Output every entry exactly as it appears.

** RECORDS SHOWN follows **

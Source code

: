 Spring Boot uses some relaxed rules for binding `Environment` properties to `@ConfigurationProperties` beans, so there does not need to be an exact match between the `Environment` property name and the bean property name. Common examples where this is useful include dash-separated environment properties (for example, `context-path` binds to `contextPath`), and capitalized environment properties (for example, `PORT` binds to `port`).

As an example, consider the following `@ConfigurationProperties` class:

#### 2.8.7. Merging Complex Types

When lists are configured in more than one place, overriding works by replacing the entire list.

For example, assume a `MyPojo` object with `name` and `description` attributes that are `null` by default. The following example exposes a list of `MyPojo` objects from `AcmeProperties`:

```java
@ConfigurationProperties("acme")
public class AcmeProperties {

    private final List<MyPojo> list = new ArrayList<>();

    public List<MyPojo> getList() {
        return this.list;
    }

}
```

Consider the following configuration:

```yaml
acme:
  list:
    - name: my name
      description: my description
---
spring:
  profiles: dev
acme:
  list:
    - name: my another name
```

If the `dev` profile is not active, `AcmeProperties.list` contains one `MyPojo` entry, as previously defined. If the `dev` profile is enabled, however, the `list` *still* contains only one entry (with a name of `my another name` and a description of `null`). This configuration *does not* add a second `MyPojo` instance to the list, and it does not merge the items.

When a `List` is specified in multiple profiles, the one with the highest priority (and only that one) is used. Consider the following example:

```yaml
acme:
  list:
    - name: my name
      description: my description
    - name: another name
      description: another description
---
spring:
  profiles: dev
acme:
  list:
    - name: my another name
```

** End of RECORDS SHOWN **

### RESPONSE TO THIS EXERCISE
Source code

: Spring Boot uses some relaxed rules for binding `Environment` properties to `@ConfigurationProperties` beans, so there does not need to be an exact match between the `Environment` property name and the bean property name. Common examples where this is useful include dash-separated environment properties (for example, `context-path` binds to `contextPath`), and capitalized environment properties (for example, `PORT` binds to `port`).

As an example, consider the following `@ConfigurationProperties` class:

#### 2.8.7. Merging Complex Types

When lists are configured in more than one place, overriding works by replacing the entire list.

For example, assume a `MyPojo` object with `name` and `description` attributes that are `null` by default. The following example exposes a list of `MyPojo` objects from `AcmeProperties`:

```java
@ConfigurationProperties("acme")
public class AcmeProperties {

    private final List<MyPojo> list = new ArrayList<>();

    public List<MyPojo> getList() {
        return this.list;
    }

}
```

Consider the following configuration:

```yaml
acme:
  list:
    - name: my name
      description: my description
---
spring:
  profiles: dev
acme:
  list:
    - name: my another name
```

If the `dev` profile is not active, `AcmeProperties.list` contains one `MyPojo` entry, as previously defined. If the `dev` profile is enabled, however, the `list` *still* contains only one entry (with a name of `my another name` and a description of `null`). This configuration *does not* add a second `MyPojo` instance to the list, and it does not merge the items.

When a `List` is specified in multiple profiles, the one with the highest priority (and only that one) is used. Consider the following example:

```yaml
acme:
  list:
    - name: my name
      description: my description
    - name: another name
      description: another description
---
spring:
  profiles: dev
acme:
  list:
    - name: my another name
```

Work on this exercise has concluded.